# Causal Effect Estimation

### Generate data

We start by generating data from the following SCM

In [None]:
set.seed(1)

generate_data <- function(){
    n <- 200
    V <- rbinom(n, 1, 0.2)
    W <- 3*V + rnorm(n)
    X <- V + rnorm(n)
    Y <- X + W^2 + 1 + rnorm(n)
    Z <- X + Y + rnorm(n)
    data.obs <- data.frame(V=V, W=W, X=X, Y=Y, Z=Z)
    return(data.obs)
}

data.obs <- generate_data()

# Visualize data set
pairs(data.obs)

Assume now that we know the causal ordering induced by the SCM and that
* $X$ is a treatment variable,
* $Y$ is the response and
* $(V, W, Z)$ are additional covariates.

Furthermore we will assume a partially linear outcome model, i.e., 
$$Y = \theta X + g(V, W) + \epsilon\quad \text{with}\quad\mathbb{E}[\epsilon\mid X, V, W]=0.$$

We are interested in estimating the causal effect of $X$ on $Y$, corresponding to the parameter $\theta$ in the partially linear model.

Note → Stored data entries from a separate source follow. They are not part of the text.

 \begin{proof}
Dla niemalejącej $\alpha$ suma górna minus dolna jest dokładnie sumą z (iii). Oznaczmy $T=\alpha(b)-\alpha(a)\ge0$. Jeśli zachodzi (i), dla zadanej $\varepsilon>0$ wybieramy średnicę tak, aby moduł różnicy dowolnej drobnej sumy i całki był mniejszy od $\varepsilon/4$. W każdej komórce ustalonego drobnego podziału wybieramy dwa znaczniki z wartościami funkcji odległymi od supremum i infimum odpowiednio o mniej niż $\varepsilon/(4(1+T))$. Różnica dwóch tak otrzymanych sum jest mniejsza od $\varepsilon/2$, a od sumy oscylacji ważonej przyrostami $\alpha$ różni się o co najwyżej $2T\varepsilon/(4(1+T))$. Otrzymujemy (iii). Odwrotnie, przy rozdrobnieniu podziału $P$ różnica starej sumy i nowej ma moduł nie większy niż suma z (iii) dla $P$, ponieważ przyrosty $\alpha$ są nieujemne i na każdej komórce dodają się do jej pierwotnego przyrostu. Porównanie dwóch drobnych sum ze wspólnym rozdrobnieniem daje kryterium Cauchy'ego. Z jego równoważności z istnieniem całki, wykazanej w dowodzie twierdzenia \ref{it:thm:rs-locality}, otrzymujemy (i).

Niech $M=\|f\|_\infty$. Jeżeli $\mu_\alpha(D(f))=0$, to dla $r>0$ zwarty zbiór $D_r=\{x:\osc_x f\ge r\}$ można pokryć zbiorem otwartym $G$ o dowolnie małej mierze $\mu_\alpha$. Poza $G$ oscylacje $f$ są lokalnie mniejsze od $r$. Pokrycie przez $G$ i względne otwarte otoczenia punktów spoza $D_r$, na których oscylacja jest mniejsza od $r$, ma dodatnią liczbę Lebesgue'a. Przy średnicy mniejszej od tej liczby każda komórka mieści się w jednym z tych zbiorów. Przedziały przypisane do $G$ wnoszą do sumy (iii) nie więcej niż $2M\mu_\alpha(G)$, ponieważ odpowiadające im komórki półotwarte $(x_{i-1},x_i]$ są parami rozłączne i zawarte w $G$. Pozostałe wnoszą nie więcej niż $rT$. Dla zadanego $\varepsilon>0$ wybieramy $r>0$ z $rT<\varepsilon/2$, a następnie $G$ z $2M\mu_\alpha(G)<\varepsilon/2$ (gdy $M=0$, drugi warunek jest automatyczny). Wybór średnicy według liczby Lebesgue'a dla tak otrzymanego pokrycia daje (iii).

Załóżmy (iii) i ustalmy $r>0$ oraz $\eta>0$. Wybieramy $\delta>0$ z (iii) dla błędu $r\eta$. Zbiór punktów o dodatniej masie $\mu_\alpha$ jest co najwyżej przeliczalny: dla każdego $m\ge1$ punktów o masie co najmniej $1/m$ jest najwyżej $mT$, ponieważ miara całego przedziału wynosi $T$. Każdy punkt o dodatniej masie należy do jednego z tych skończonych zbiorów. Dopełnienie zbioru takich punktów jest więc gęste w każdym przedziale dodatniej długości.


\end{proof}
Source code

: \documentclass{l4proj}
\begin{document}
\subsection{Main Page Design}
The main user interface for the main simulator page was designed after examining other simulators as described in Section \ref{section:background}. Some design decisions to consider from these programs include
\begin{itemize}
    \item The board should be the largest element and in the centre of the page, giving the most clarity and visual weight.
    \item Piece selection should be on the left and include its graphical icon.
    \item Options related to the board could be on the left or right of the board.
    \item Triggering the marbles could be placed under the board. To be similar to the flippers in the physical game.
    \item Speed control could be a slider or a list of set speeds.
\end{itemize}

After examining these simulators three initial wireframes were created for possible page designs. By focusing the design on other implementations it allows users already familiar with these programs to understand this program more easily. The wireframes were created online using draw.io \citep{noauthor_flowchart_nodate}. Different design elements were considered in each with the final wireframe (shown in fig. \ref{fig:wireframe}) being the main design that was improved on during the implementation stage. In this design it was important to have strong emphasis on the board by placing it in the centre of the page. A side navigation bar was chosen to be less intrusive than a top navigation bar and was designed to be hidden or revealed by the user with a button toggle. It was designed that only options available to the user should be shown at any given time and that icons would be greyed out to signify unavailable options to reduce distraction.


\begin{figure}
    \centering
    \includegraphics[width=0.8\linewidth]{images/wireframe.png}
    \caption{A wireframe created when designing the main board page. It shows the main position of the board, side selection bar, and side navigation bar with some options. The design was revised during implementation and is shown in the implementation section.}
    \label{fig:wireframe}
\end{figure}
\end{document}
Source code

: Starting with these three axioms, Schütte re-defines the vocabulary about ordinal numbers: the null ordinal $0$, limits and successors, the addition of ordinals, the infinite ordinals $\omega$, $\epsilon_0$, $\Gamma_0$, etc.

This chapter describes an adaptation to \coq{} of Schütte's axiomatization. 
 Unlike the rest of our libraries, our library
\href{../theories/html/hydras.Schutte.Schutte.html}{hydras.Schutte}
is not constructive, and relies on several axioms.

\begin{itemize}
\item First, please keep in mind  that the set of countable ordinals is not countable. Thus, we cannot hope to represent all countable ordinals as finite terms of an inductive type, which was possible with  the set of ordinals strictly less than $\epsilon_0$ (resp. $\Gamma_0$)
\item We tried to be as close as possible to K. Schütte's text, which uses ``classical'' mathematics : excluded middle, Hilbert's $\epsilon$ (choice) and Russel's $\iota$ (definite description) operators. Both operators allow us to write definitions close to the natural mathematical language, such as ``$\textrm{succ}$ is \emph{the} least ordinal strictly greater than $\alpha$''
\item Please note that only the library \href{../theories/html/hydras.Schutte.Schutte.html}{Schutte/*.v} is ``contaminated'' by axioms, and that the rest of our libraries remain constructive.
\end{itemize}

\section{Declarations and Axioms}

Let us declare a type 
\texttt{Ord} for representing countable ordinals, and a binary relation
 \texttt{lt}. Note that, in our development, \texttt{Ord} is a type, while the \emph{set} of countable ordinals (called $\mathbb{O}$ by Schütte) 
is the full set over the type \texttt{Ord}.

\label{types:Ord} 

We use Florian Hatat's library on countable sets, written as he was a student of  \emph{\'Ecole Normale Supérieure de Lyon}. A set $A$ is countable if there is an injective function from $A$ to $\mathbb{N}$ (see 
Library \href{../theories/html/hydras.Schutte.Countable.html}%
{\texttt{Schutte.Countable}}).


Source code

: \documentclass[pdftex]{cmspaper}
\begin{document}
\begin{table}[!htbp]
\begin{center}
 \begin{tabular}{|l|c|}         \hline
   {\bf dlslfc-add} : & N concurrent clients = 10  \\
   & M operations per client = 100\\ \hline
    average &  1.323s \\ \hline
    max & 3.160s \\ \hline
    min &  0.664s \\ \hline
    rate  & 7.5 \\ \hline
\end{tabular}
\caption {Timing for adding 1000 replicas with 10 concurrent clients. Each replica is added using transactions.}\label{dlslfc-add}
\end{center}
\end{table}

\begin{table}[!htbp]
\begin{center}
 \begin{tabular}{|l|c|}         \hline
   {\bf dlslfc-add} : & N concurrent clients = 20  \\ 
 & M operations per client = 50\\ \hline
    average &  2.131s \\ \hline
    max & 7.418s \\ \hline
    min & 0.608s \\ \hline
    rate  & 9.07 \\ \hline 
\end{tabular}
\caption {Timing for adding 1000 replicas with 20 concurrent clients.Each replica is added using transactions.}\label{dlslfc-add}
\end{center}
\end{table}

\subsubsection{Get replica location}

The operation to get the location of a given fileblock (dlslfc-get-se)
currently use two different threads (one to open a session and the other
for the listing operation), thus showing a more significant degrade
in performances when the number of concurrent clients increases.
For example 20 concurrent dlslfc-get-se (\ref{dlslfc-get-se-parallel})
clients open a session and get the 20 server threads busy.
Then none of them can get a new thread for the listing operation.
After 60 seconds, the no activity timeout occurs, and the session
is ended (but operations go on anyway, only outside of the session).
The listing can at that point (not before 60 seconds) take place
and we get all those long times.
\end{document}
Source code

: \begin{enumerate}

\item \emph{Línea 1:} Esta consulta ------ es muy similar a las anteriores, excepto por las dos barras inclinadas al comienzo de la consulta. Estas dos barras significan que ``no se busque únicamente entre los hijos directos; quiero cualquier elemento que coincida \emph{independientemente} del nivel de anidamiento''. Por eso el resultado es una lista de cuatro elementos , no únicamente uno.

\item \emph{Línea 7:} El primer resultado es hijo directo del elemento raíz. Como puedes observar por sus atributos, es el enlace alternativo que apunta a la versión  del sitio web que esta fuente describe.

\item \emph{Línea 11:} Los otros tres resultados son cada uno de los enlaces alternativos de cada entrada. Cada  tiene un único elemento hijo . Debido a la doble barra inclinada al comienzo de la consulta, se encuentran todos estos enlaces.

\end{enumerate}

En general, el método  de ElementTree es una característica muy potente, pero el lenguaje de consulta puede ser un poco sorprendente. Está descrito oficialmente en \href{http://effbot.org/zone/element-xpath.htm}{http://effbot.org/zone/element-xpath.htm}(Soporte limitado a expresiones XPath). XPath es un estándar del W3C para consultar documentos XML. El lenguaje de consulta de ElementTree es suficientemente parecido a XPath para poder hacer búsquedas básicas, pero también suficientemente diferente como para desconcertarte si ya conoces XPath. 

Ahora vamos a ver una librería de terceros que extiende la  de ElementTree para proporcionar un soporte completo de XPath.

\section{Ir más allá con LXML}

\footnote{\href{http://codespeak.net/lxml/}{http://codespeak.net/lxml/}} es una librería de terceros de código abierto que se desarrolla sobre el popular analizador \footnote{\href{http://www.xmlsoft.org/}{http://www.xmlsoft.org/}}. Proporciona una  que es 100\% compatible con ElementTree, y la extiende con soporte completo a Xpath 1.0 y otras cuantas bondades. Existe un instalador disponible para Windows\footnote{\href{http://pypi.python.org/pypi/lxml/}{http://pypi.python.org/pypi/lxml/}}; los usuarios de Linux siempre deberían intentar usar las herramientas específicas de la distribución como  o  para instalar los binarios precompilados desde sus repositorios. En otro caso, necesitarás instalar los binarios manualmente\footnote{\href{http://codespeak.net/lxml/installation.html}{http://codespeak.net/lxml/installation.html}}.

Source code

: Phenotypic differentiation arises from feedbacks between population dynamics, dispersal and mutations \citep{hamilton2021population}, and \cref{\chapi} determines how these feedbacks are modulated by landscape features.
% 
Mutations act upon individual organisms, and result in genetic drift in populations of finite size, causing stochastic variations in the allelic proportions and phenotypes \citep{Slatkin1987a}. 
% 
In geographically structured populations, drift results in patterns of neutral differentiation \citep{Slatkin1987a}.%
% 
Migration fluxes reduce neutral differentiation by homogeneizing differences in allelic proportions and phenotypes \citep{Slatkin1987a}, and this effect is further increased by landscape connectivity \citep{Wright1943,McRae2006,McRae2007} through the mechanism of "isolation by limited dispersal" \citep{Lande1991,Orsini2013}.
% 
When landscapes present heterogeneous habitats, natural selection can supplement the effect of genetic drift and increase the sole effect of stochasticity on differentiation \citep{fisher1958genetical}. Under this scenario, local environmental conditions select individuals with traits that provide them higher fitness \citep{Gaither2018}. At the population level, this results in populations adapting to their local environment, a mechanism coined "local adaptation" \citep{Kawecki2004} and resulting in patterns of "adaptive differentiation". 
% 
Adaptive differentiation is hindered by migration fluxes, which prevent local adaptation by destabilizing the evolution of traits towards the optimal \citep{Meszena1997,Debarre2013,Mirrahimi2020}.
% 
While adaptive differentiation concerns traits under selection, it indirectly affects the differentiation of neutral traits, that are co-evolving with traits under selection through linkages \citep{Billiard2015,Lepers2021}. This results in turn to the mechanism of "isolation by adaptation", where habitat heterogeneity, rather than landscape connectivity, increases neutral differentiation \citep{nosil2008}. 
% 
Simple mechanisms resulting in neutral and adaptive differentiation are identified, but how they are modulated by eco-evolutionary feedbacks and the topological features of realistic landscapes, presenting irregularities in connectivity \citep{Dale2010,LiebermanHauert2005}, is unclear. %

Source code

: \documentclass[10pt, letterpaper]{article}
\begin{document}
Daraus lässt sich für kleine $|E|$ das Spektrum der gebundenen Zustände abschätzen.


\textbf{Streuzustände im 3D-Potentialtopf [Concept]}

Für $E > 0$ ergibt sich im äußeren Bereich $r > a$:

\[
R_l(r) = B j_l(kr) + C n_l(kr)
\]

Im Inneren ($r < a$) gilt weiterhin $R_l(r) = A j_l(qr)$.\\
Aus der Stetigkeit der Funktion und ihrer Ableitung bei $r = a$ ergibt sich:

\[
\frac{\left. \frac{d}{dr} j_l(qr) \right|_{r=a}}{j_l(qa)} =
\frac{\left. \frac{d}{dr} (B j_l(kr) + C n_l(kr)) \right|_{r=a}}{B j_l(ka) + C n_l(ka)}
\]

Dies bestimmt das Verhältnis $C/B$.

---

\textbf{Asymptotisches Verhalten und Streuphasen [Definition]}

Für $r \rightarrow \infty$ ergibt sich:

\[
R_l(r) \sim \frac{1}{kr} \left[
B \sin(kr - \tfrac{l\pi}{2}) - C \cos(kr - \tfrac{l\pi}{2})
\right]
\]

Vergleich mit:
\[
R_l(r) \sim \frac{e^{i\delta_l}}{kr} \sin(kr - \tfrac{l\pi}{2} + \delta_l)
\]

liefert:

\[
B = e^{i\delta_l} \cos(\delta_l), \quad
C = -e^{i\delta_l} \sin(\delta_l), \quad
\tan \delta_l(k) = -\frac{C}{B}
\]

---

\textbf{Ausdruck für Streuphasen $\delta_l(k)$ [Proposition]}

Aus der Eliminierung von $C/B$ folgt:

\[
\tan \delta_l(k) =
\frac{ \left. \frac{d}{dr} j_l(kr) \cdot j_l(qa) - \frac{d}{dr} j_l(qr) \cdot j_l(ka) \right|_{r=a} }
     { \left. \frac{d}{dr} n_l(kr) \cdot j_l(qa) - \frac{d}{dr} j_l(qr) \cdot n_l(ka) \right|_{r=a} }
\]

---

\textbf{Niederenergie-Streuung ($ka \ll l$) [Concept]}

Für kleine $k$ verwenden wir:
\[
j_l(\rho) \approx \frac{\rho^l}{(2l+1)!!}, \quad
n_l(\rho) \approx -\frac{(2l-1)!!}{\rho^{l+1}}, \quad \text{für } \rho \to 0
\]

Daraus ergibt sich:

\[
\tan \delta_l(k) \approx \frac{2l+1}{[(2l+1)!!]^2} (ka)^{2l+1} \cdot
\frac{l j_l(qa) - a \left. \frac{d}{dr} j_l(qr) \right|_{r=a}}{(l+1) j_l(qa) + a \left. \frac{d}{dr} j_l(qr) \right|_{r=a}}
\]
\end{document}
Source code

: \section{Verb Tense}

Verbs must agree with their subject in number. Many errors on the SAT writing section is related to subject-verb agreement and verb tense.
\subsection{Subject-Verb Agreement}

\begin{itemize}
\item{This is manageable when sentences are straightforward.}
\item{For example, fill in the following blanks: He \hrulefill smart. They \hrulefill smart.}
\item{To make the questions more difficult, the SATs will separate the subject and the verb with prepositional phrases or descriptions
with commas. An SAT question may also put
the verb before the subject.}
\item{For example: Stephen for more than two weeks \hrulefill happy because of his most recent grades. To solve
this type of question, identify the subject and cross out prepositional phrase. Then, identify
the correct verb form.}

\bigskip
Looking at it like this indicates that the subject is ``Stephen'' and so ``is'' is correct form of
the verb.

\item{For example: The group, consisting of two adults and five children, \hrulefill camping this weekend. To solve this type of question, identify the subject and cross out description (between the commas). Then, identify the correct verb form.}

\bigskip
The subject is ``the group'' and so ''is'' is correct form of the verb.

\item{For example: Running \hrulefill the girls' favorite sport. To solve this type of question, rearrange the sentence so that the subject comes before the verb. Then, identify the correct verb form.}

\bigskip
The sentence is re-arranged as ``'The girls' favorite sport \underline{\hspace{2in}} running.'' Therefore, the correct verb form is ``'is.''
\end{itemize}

### Confounding and selection bias

Ignoring the causal structure can lead to wrong conclusions. In the following exercise, we will see the two most important types of bias that may occur:
* **Confounding bias:** Bias arising because of unaccounted variables that have an effect on both treatment and response.
* **Selection bias:** Bias arising due to conditioning on descendents of the response. This can occur either if we only observe a subset of the entire sample or if we mistakenly include a descendent of the response in the outcome model.

#### Exercise 1

**(a)** Below we fitted several different outcome models. Compare the resulting coefficients for $X$. Which regressions appear to lead to unbiased estimates of the causal effect?

In [None]:
library(gam)

# linear model of Y on X
lin_YX <- lm(Y ~ X, data=data.obs)
# linear model of Y on X and V
lin_YV <- lm(Y ~ X + V, data=data.obs)
# linear model Y on X and W
lin_YW <- lm(Y ~ X + W, data=data.obs)
# gam model of Y on X and s(W)
gam_YW <- gam(Y ~ X + s(W), data=data.obs)
# gam model of Y on X, V and s(W)
gam_YVW <- gam(Y ~ X + V + s(W), data=data.obs)
# gam model of Y on X, V, s(W), s(Z)
gam_YVWZ <- lm(Y ~ X + V + W + Z, data=data.obs)

# Print each model
results = list(linear_X = unname(coefficients(lin_YX)['X']),
               linear_V = unname(coefficients(lin_YV)['X']),
               linear_W = unname(coefficients(lin_YW)['X']),
               gam_W = unname(coefficients(gam_YW)['X']),
               gam_VW = unname(coefficients(gam_YVW)['X']),
               gam_VWZ = unname(coefficients(gam_YVWZ)['X']))
results

**(b)** List all valid adjustment sets for this causal structure.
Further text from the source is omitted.